Well, friends, the above scenario is the ideal scenario.  I like sipping cold drinks on a beach as much as the next guy, and I hope that happens for you. But if you clicked on this article, you may be looking at a much different scenario.

And that’s what this article is going to cover: the less-than-ideal scenario.

I spend my days helping borrowers who can’t repay their SBA loans, but this advice is applicable to many types of small business loans.  So let’s set the table with an example:

When you bought your widget business, you took a loan from XYZ Bank for $400,000.  Three years later, you’ve had enough, and decide to sell. To your disappointment, your business broker can only elicit offers for $200,000, and you’ve only paid your SBA loan

Your Bank Likely Has A Security Interest In Business Assets

 SBA Loan DefaultRemember when you took your business loan and signed that huge stack of papers? One of them was likely a security agreement. In that agreement, the bank took a security interest in all the business assets  Furniture, fixtures, equipment, inventory, intangibles, etc.

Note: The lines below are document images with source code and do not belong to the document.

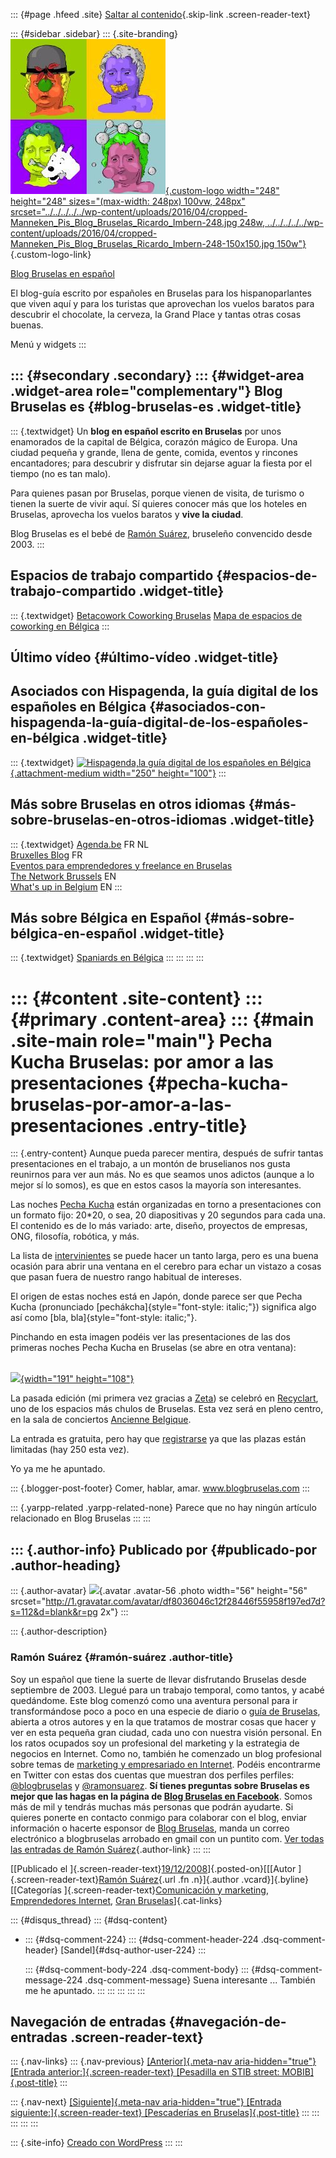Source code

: ::: {#page .hfeed .site}
[Saltar al
contenido](../../../../../index.html?p=209#content){.skip-link
.screen-reader-text}

::: {#sidebar .sidebar}
::: {.site-branding}
[![](../../../../../wp-content/uploads/2016/04/cropped-Manneken_Pis_Blog_Bruselas_Ricardo_Imbern-248.jpg){.custom-logo
width="248" height="248" sizes="(max-width: 248px) 100vw, 248px"
srcset="../../../../../wp-content/uploads/2016/04/cropped-Manneken_Pis_Blog_Bruselas_Ricardo_Imbern-248.jpg 248w, ../../../../../wp-content/uploads/2016/04/cropped-Manneken_Pis_Blog_Bruselas_Ricardo_Imbern-248-150x150.jpg 150w"}](../../../../../index.html){.custom-logo-link}

[Blog Bruselas en español](../../../../../index.html)

El blog-guía escrito por españoles en Bruselas para los hispanoparlantes
que viven aquí y para los turistas que aprovechan los vuelos baratos
para descubrir el chocolate, la cerveza, la Grand Place y tantas otras
cosas buenas.

Menú y widgets
:::

::: {#secondary .secondary}
::: {#widget-area .widget-area role="complementary"}
Blog Bruselas es {#blog-bruselas-es .widget-title}
----------------

::: {.textwidget}
Un **blog en español escrito en Bruselas** por unos enamorados de la
capital de Bélgica, corazón mágico de Europa. Una ciudad pequeña y
grande, llena de gente, comida, eventos y rincones encantadores; para
descubrir y disfrutar sin dejarse aguar la fiesta por el tiempo (no es
tan malo).

Para quienes pasan por Bruselas, porque vienen de visita, de turismo o
tienen la suerte de vivir aquí. Sí quieres conocer más que los hoteles
en Bruselas, aprovecha los vuelos baratos y **vive la ciudad**.

Blog Bruselas es el bebé de [Ramón Suárez](http://www.ramonsuarez.com),
bruseleño convencido desde 2003.
:::

Espacios de trabajo compartido {#espacios-de-trabajo-compartido .widget-title}
------------------------------

::: {.textwidget}
[Betacowork Coworking Bruselas](http://www.betacowork.com) [Mapa de
espacios de coworking en Bélgica](http://coworkingbelgium.com)
:::

Último vídeo {#último-vídeo .widget-title}
------------

Asociados con Hispagenda, la guía digital de los españoles en Bélgica {#asociados-con-hispagenda-la-guía-digital-de-los-españoles-en-bélgica .widget-title}
---------------------------------------------------------------------

::: {.textwidget}
[![Hispagenda,la guía digital de los españoles en
Bélgica](../../../../../wp-content/uploads/2010/04/Hispagenda-250px.gif "Hispagenda, la guía digital de los españoles en Bélgica"){.attachment-medium
width="250" height="100"}](http://www.hispagenda.com)
:::

Más sobre Bruselas en otros idiomas {#más-sobre-bruselas-en-otros-idiomas .widget-title}
-----------------------------------

::: {.textwidget}
[Agenda.be](http://www.agenda.be) FR NL\
[Bruxelles Blog](http://www.bxlblog.be/) FR\
[Eventos para emprendedores y freelance en
Bruselas](http://www.betacowork.com/events/)\
[The Network
Brussels](http://groups.yahoo.com/group/TheNetworkBrussels/) EN\
[What\'s up in Belgium](http://www.whatsupin.be/) EN
:::

Más sobre Bélgica en Español {#más-sobre-bélgica-en-español .widget-title}
----------------------------

::: {.textwidget}
[Spaniards en Bélgica](http://www.spaniards.es/paises/belgica)
:::
:::
:::
:::

::: {#content .site-content}
::: {#primary .content-area}
::: {#main .site-main role="main"}
Pecha Kucha Bruselas: por amor a las presentaciones {#pecha-kucha-bruselas-por-amor-a-las-presentaciones .entry-title}
===================================================

::: {.entry-content}
Aunque pueda parecer mentira, después de sufrir tantas presentaciones en
el trabajo, a un montón de bruselianos nos gusta reunirnos para ver aun
más. No es que seamos unos adictos (aunque a lo mejor sí lo somos), es
que en estos casos la mayoría son interesantes.

Las noches [Pecha Kucha](http://www.pecha-kucha.org/cities/brussels)
están organizadas en torno a presentaciones con un formato fijo: 20\*20,
o sea, 20 diapositivas y 20 segundos para cada una. El contenido es de
lo más variado: arte, diseño, proyectos de empresas, ONG, filosofía,
robótica, y más.

La lista de
[intervinientes](http://pechakucha.architempo.net/pecha-kucha/) se puede
hacer un tanto larga, pero es una buena ocasión para abrir una ventana
en el cerebro para echar un vistazo a cosas que pasan fuera de nuestro
rango habitual de intereses.

El origen de estas noches está en Japón, donde parece ser que Pecha
Kucha (pronunciado [pechákcha]{style="font-style: italic;"}) significa
algo así como [bla, bla]{style="font-style: italic;"}.

Pinchando en esta imagen podéis ver las presentaciones de las dos
primeras noches Pecha Kucha en Bruselas (se abre en otra ventana):

[\
![](http://pechakucha.architempo.net/pecha-kucha/images/pkvideov.jpg){width="191"
height="108"}\
](http://www.ebuco.be/pechakucha/)

La pasada edición (mi primera vez gracias a
[Zeta](http://zugaldia.wordpress.com/)) se celebró en
[Recyclart](http://recyclart.be/), uno de los espacios más chulos de
Bruselas. Esta vez será en pleno centro, en la sala de conciertos
[Ancienne Belgique](http://www.abconcerts.be/fr/).

La entrada es gratuita, pero hay que
[registrarse](http://pechakucha.eventbrite.com/) ya que las plazas están
limitadas (hay 250 esta vez).

Yo ya me he apuntado.

::: {.blogger-post-footer}
Comer, hablar, amar. www.blogbruselas.com
:::

::: {.yarpp-related .yarpp-related-none}
Parece que no hay ningún artículo relacionado en Blog Bruselas
:::
:::

::: {.author-info}
Publicado por {#publicado-por .author-heading}
-------------

::: {.author-avatar}
![](http://1.gravatar.com/avatar/df8036046c12f28446f55958f197ed7d?s=56&d=blank&r=pg){.avatar
.avatar-56 .photo width="56" height="56"
srcset="http://1.gravatar.com/avatar/df8036046c12f28446f55958f197ed7d?s=112&d=blank&r=pg 2x"}
:::

::: {.author-description}
### Ramón Suárez {#ramón-suárez .author-title}

Soy un español que tiene la suerte de llevar disfrutando Bruselas desde
septiembre de 2003. Llegué para un trabajo temporal, como tantos, y
acabé quedándome. Este blog comenzó como una aventura personal para ir
transformándose poco a poco en una especie de diario o [guía de
Bruselas](../../../../../index.html), abierta a otros autores y en la
que tratamos de mostrar cosas que hacer y ver en esta pequeña gran
ciudad, cada uno con nuestra visión personal. En los ratos ocupados soy
un profesional del marketing y la estrategia de negocios en Internet.
Como no, también he comenzado un blog profesional sobre temas de
[marketing y empresariado en Internet](http://ramonsuarez.com). Podéis
encontrarme en Twitter con estas dos cuentas que muestran dos perfiles
perfiles: [\@blogbruselas](http://twitter.com/blogbruselas) y
[\@ramonsuarez](http://twitter.com/ramonsuarez). **Sí tienes preguntas
sobre Bruselas es mejor que las hagas en la página de [Blog Bruselas en
Facebook](http://www.facebook.com/blogbruselas)**. Somos más de mil y
tendrás muchas más personas que podrán ayudarte. Si quieres ponerte en
contacto conmigo para colaborar con el blog, enviar información o
hacerte esponsor de [Blog Bruselas](../../../../../index.html), manda un
correo electrónico a blogbruselas arrobado en gmail con un puntito com.
[Ver todas las entradas de Ramón
Suárez](../../../../2010/04/30/index.html?author=2){.author-link}
:::
:::

[[Publicado el
]{.screen-reader-text}[19/12/2008](../../../../../index.html?p=209)]{.posted-on}[[[Autor
]{.screen-reader-text}[Ramón
Suárez](../../../../2010/04/30/index.html?author=2){.url .fn
.n}]{.author .vcard}]{.byline}[[Categorías
]{.screen-reader-text}[Comunicación y
marketing](../../../../category/comunicacion-y-marketing/index.html),
[Emprendedores
Internet](../../../../category/emprendedores-internet/index.html), [Gran
Bruselas](../../../../category/gran-bruselas/index.html)]{.cat-links}

::: {#disqus_thread}
::: {#dsq-content}
-   ::: {#dsq-comment-224}
    ::: {#dsq-comment-header-224 .dsq-comment-header}
    [Sandel]{#dsq-author-user-224}
    :::

    ::: {#dsq-comment-body-224 .dsq-comment-body}
    ::: {#dsq-comment-message-224 .dsq-comment-message}
    Suena interesante ... También me he apuntado.
    :::
    :::
    :::
:::
:::

Navegación de entradas {#navegación-de-entradas .screen-reader-text}
----------------------

::: {.nav-links}
::: {.nav-previous}
[[Anterior]{.meta-nav aria-hidden="true"} [Entrada
anterior:]{.screen-reader-text} [Pesadilla en STIB street:
MOBIB]{.post-title}](../../../../../index.html?p=208)
:::

::: {.nav-next}
[[Siguiente]{.meta-nav aria-hidden="true"} [Entrada
siguiente:]{.screen-reader-text} [Pescaderías en
Bruselas]{.post-title}](../../../../../index.html?p=210)
:::
:::
:::
:::
:::

::: {.site-info}
[Creado con WordPress](https://es.wordpress.org/)
:::
:::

The basic idea of the security agreement is that it’s the bank collateral.  If you close the business, the bank has the right to sell the equipment to recover their money.  The bank also has the right to keep their security interest intact until the loan get repaid in full.

So if the bank gets to keep their security interest on your assets until they get paid in full, how does one sell their business for less than what’s owed?  It’s simple: you need to get the banks permission.

This is an important point to stress.  Ignoring it could be disastrous. I’ve gotten lots of calls over the years from business owners who sold their business without getting bank permission.  In addition to jeopardizing any chance to settle, selling the assets that are pledged is could be viewed as a fraudulent conveyance.  In a situation like that, the bank could seek to repossess the assets from the buyer, and obviously cause you a huge problem.  Double it if you pocketed the sales proceeds or used them to pay other creditors.

The bottom line: if the sale price won’t cover the entire loan balance, you need to get your bank’s permission.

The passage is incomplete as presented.